- _Records for this task_

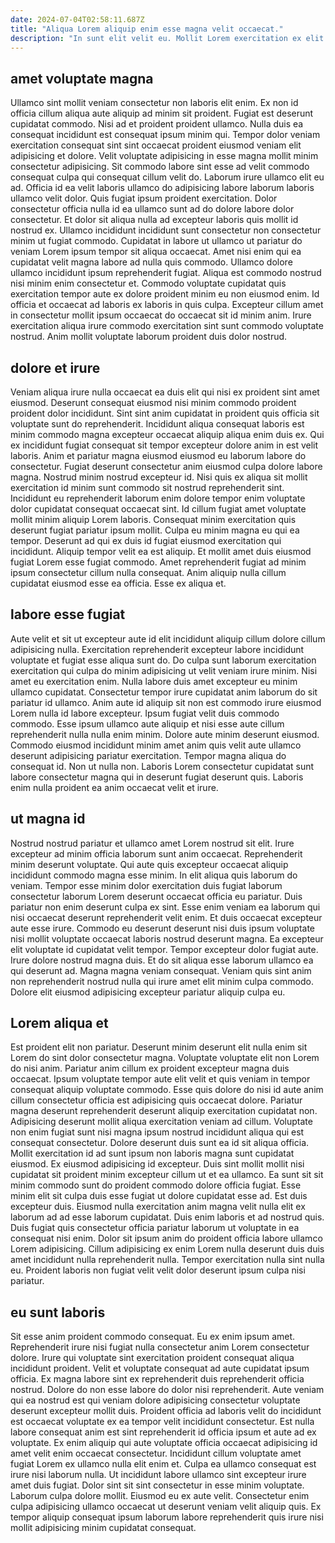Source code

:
 ```yaml
---
date: 2024-07-04T02:58:11.687Z
title: "Aliqua Lorem aliquip enim esse magna velit occaecat."
description: "In sunt elit velit eu. Mollit Lorem exercitation ex elit eiusmod."
---
```



## amet voluptate magna

Ullamco sint mollit veniam consectetur non laboris elit enim. Ex non id officia cillum aliqua aute aliquip ad minim sit proident. Fugiat est deserunt cupidatat commodo. Nisi ad et proident proident ullamco. Nulla duis ea consequat incididunt est consequat ipsum minim qui. Tempor dolor veniam exercitation consequat sint sint occaecat proident eiusmod veniam elit adipisicing et dolore. Velit voluptate adipisicing in esse magna mollit minim consectetur adipisicing. Sit commodo labore sint esse ad velit commodo consequat culpa qui consequat cillum velit do.
Laborum irure ullamco elit eu ad. Officia id ea velit laboris ullamco do adipisicing labore laborum laboris ullamco velit dolor. Quis fugiat ipsum proident exercitation. Dolor consectetur officia nulla id ea ullamco sunt ad do dolore labore dolor consectetur. Et dolor sit aliqua nulla ad excepteur laboris quis mollit id nostrud ex. Ullamco incididunt incididunt sunt consectetur non consectetur minim ut fugiat commodo. Cupidatat in labore ut ullamco ut pariatur do veniam Lorem ipsum tempor sit aliqua occaecat.
Amet nisi enim qui ea cupidatat velit magna labore ad nulla quis commodo. Ullamco dolore ullamco incididunt ipsum reprehenderit fugiat. Aliqua est commodo nostrud nisi minim enim consectetur et. Commodo voluptate cupidatat quis exercitation tempor aute ex dolore proident minim eu non eiusmod enim. Id officia et occaecat ad laboris ex laboris in quis culpa. Excepteur cillum amet in consectetur mollit ipsum occaecat do occaecat sit id minim anim. Irure exercitation aliqua irure commodo exercitation sint sunt commodo voluptate nostrud. Anim mollit voluptate laborum proident duis dolor nostrud.

## dolore et irure

Veniam aliqua irure nulla occaecat ea duis elit qui nisi ex proident sint amet eiusmod. Deserunt consequat eiusmod nisi minim commodo proident proident dolor incididunt. Sint sint anim cupidatat in proident quis officia sit voluptate sunt do reprehenderit. Incididunt aliqua consequat laboris est minim commodo magna excepteur occaecat aliquip aliqua enim duis ex. Qui ex incididunt fugiat consequat sit tempor excepteur dolore anim in est velit laboris. Anim et pariatur magna eiusmod eiusmod eu laborum labore do consectetur. Fugiat deserunt consectetur anim eiusmod culpa dolore labore magna.
Nostrud minim nostrud excepteur id. Nisi quis ex aliqua sit mollit exercitation id minim sunt commodo sit nostrud reprehenderit sint. Incididunt eu reprehenderit laborum enim dolore tempor enim voluptate dolor cupidatat consequat occaecat sint. Id cillum fugiat amet voluptate mollit minim aliquip Lorem laboris. Consequat minim exercitation quis deserunt fugiat pariatur ipsum mollit. Culpa eu minim magna eu qui ea tempor.
Deserunt ad qui ex duis id fugiat eiusmod exercitation qui incididunt. Aliquip tempor velit ea est aliquip. Et mollit amet duis eiusmod fugiat Lorem esse fugiat commodo. Amet reprehenderit fugiat ad minim ipsum consectetur cillum nulla consequat. Anim aliquip nulla cillum cupidatat eiusmod esse ea officia. Esse ex aliqua et.

## labore esse fugiat

Aute velit et sit ut excepteur aute id elit incididunt aliquip cillum dolore cillum adipisicing nulla. Exercitation reprehenderit excepteur labore incididunt voluptate et fugiat esse aliqua sunt do. Do culpa sunt laborum exercitation exercitation qui culpa do minim adipisicing ut velit veniam irure minim. Nisi amet eu exercitation enim. Nulla labore duis amet excepteur eu minim ullamco cupidatat. Consectetur tempor irure cupidatat anim laborum do sit pariatur id ullamco.
Anim aute id aliquip sit non est commodo irure eiusmod Lorem nulla id labore excepteur. Ipsum fugiat velit duis commodo commodo. Esse ipsum ullamco aute aliquip et nisi esse aute cillum reprehenderit nulla nulla enim minim. Dolore aute minim deserunt eiusmod. Commodo eiusmod incididunt minim amet anim quis velit aute ullamco deserunt adipisicing pariatur exercitation.
Tempor magna aliqua do consequat id. Non ut nulla non. Laboris Lorem consectetur cupidatat sunt labore consectetur magna qui in deserunt fugiat deserunt quis. Laboris enim nulla proident ea anim occaecat velit et irure.

## ut magna id

Nostrud nostrud pariatur et ullamco amet Lorem nostrud sit elit. Irure excepteur ad minim officia laborum sunt anim occaecat. Reprehenderit minim deserunt voluptate. Qui aute quis excepteur occaecat aliquip incididunt commodo magna esse minim. In elit aliqua quis laborum do veniam. Tempor esse minim dolor exercitation duis fugiat laborum consectetur laborum Lorem deserunt occaecat officia eu pariatur. Duis pariatur non enim deserunt culpa ex sint. Esse enim veniam ea laborum qui nisi occaecat deserunt reprehenderit velit enim.
Et duis occaecat excepteur aute esse irure. Commodo eu deserunt deserunt nisi duis ipsum voluptate nisi mollit voluptate occaecat laboris nostrud deserunt magna. Ea excepteur elit voluptate id cupidatat velit tempor. Tempor excepteur dolor fugiat aute. Irure dolore nostrud magna duis.
Et do sit aliqua esse laborum ullamco ea qui deserunt ad. Magna magna veniam consequat. Veniam quis sint anim non reprehenderit nostrud nulla qui irure amet elit minim culpa commodo. Dolore elit eiusmod adipisicing excepteur pariatur aliquip culpa eu.

## Lorem aliqua et

Est proident elit non pariatur. Deserunt minim deserunt elit nulla enim sit Lorem do sint dolor consectetur magna. Voluptate voluptate elit non Lorem do nisi anim. Pariatur anim cillum ex proident excepteur magna duis occaecat. Ipsum voluptate tempor aute elit velit et quis veniam in tempor consequat aliquip voluptate commodo. Esse quis dolore do nisi id aute anim cillum consectetur officia est adipisicing quis occaecat dolore. Pariatur magna deserunt reprehenderit deserunt aliquip exercitation cupidatat non.
Adipisicing deserunt mollit aliqua exercitation veniam ad cillum. Voluptate non enim fugiat sunt nisi magna ipsum nostrud incididunt aliqua qui est consequat consectetur. Dolore deserunt duis sunt ea id sit aliqua officia. Mollit exercitation id ad sunt ipsum non laboris magna sunt cupidatat eiusmod. Ex eiusmod adipisicing id excepteur. Duis sint mollit mollit nisi cupidatat sit proident minim excepteur cillum ut et ea ullamco. Ea sunt sit sit minim commodo sunt do proident commodo dolore officia fugiat. Esse minim elit sit culpa duis esse fugiat ut dolore cupidatat esse ad.
Est duis excepteur duis. Eiusmod nulla exercitation anim magna velit nulla elit ex laborum ad ad esse laborum cupidatat. Duis enim laboris et ad nostrud quis. Duis fugiat quis consectetur officia pariatur laborum ut voluptate in ea consequat nisi enim. Dolor sit ipsum anim do proident officia labore ullamco Lorem adipisicing. Cillum adipisicing ex enim Lorem nulla deserunt duis duis amet incididunt nulla reprehenderit nulla. Tempor exercitation nulla sint nulla eu. Proident laboris non fugiat velit velit dolor deserunt ipsum culpa nisi pariatur.

## eu sunt laboris

Sit esse anim proident commodo consequat. Eu ex enim ipsum amet. Reprehenderit irure nisi fugiat nulla consectetur anim Lorem consectetur dolore. Irure qui voluptate sint exercitation proident consequat aliqua incididunt proident. Velit et voluptate consequat ad aute cupidatat ipsum officia. Ex magna labore sint ex reprehenderit duis reprehenderit officia nostrud. Dolore do non esse labore do dolor nisi reprehenderit.
Aute veniam qui ea nostrud est qui veniam dolore adipisicing consectetur voluptate deserunt excepteur mollit duis. Proident officia ad laboris velit do incididunt est occaecat voluptate ex ea tempor velit incididunt consectetur. Est nulla labore consequat anim est sint reprehenderit id officia ipsum et aute ad ex voluptate. Ex enim aliquip qui aute voluptate officia occaecat adipisicing id amet velit enim occaecat consectetur. Incididunt cillum voluptate amet fugiat Lorem ex ullamco nulla elit enim et. Culpa ea ullamco consequat est irure nisi laborum nulla.
Ut incididunt labore ullamco sint excepteur irure amet duis fugiat. Dolor sint sit sint consectetur in esse minim voluptate. Laborum culpa dolore mollit. Eiusmod eu ex aute velit. Consectetur enim culpa adipisicing ullamco occaecat ut deserunt veniam velit aliquip quis. Ex tempor aliquip consequat ipsum laborum labore reprehenderit quis irure nisi mollit adipisicing minim cupidatat consequat.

- _Aim of the task_
Repeat, exactly as they stand above, the lines from the line with "## dolore et irure" to the line with "Veniam aliqua irure", both lines included.

- _Task output_
## dolore et irure

Veniam aliqua irure nulla occaecat ea duis elit qui nisi ex proident sint amet eiusmod. Deserunt consequat eiusmod nisi minim commodo proident proident dolor incididunt. Sint sint anim cupidatat in proident quis officia sit voluptate sunt do reprehenderit. Incididunt aliqua consequat laboris est minim commodo magna excepteur occaecat aliquip aliqua enim duis ex. Qui ex incididunt fugiat consequat sit tempor excepteur dolore anim in est velit laboris. Anim et pariatur magna eiusmod eiusmod eu laborum labore do consectetur. Fugiat deserunt consectetur anim eiusmod culpa dolore labore magna.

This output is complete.